I’ve been lifting for a few years, initially focusing on strength but recently shifting to hypertrophy with more isolation exercises. I’ve been using high-rep (10-30) sets for exercises like biceps curls, triceps extensions, calf raises, etc., with a focus on stretch-mediated hypertrophy and double progression. So far, I’ve made good progress.
However, as my strength has increased, I’ve started experiencing discomfort during sets. For example, with biceps curls (15-20 rep range, lying on a decline bench for added stretch over the shoulder joint), the stretch becomes progressively painful around rep 10, reaching 8/10 discomfort by the target rep range. It always feels like the “good” kind of pain, and the discomfort dissipates immediately after the set. I don’t feel traditional fatigue—just an uncomfortable stretch. After 3-4 sets, I get huge pumps, which feel great.

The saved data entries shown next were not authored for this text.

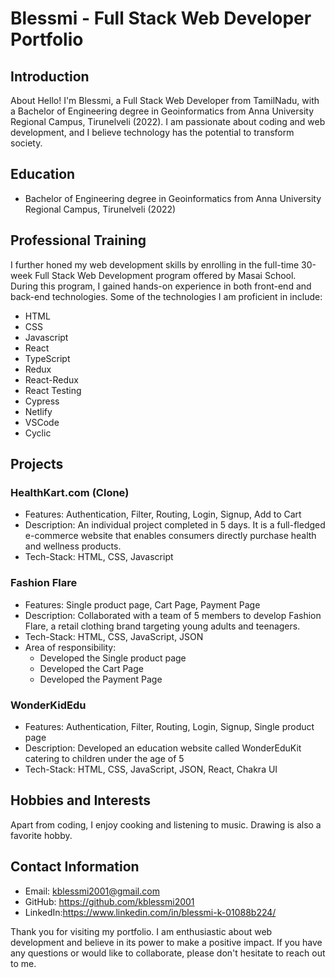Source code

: # Blessmi - Full Stack Web Developer Portfolio

## Introduction

About
Hello! I'm Blessmi, a Full Stack Web Developer from TamilNadu, with a Bachelor of Engineering degree in Geoinformatics from Anna University Regional Campus, Tirunelveli (2022). I am passionate about coding and web development, and I believe technology has the potential to transform society.

## Education

-  Bachelor of Engineering degree in Geoinformatics from Anna University Regional Campus, Tirunelveli (2022)

## Professional Training

I further honed my web development skills by enrolling in the full-time 30-week Full Stack Web Development program offered by Masai School. During this program, I gained hands-on experience in both front-end and back-end technologies. Some of the technologies I am proficient in include:

- HTML
- CSS
- Javascript
- React
- TypeScript
- Redux
- React-Redux
- React Testing
- Cypress
- Netlify
- VSCode
- Cyclic

## Projects

### HealthKart.com (Clone)

- Features: Authentication, Filter, Routing, Login, Signup, Add to Cart
- Description: An individual project completed in 5 days. It is a full-fledged e-commerce website that enables consumers directly purchase health and wellness products.
- Tech-Stack: HTML, CSS, Javascript

### Fashion Flare 

- Features: Single product page, Cart Page, Payment Page
- Description: Collaborated with a team of 5 members to develop Fashion Flare, a retail clothing brand targeting young adults and teenagers.
- Tech-Stack: HTML, CSS, JavaScript, JSON
- Area of responsibility:
  - Developed the Single product page
  - Developed the Cart Page
  - Developed the Payment Page

 ### WonderKidEdu

- Features: Authentication, Filter, Routing, Login, Signup, Single product page
- Description: Developed an education website called WonderEduKit catering to children under the age of 5
- Tech-Stack: HTML, CSS, JavaScript, JSON, React, Chakra UI 

## Hobbies and Interests

Apart from coding, I enjoy cooking and listening to music. Drawing is also a favorite hobby.

## Contact Information

- Email: kblessmi2001@gmail.com
- GitHub: https://github.com/kblessmi2001
- LinkedIn:https://www.linkedin.com/in/blessmi-k-01088b224/

Thank you for visiting my portfolio. I am enthusiastic about web development and believe in its power to make a positive impact. If you have any questions or would like to collaborate, please don't hesitate to reach out to me.
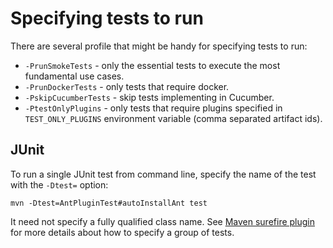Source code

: # Specifying tests to run

There are several profile that might be handy for specifying tests to run:

- `-PrunSmokeTests` - only the essential tests to execute the most fundamental use cases.
- `-PrunDockerTests` - only tests that require docker.
- `-PskipCucumberTests` - skip tests implementing in Cucumber.
- `-PtestOnlyPlugins` - only tests that require plugins specified in `TEST_ONLY_PLUGINS` environment variable (comma separated artifact ids).

## JUnit
To run a single JUnit test from command line, specify the name of the test with the `-Dtest=` option:

    mvn -Dtest=AntPluginTest#autoInstallAnt test

It need not specify a fully qualified class name.
See [Maven surefire plugin](http://maven.apache.org/surefire/maven-surefire-plugin/examples/single-test.html) for
more details about how to specify a group of tests.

As an amateur coach myself, I wouldn’t ask a client to push past around 3/10 pain. In my own training, I’m wondering if it’s okay to push through this discomfort to continue progressing.
Question: Is this where the “no pain, no gain” mentality comes from, or is there a better way to approach this? Is there a downside to pushing through this discomfort, or would it be better to adjust the rep range down while increasing the number of sets? I’m not concerned about injury, but I want to make sure I’m training smart.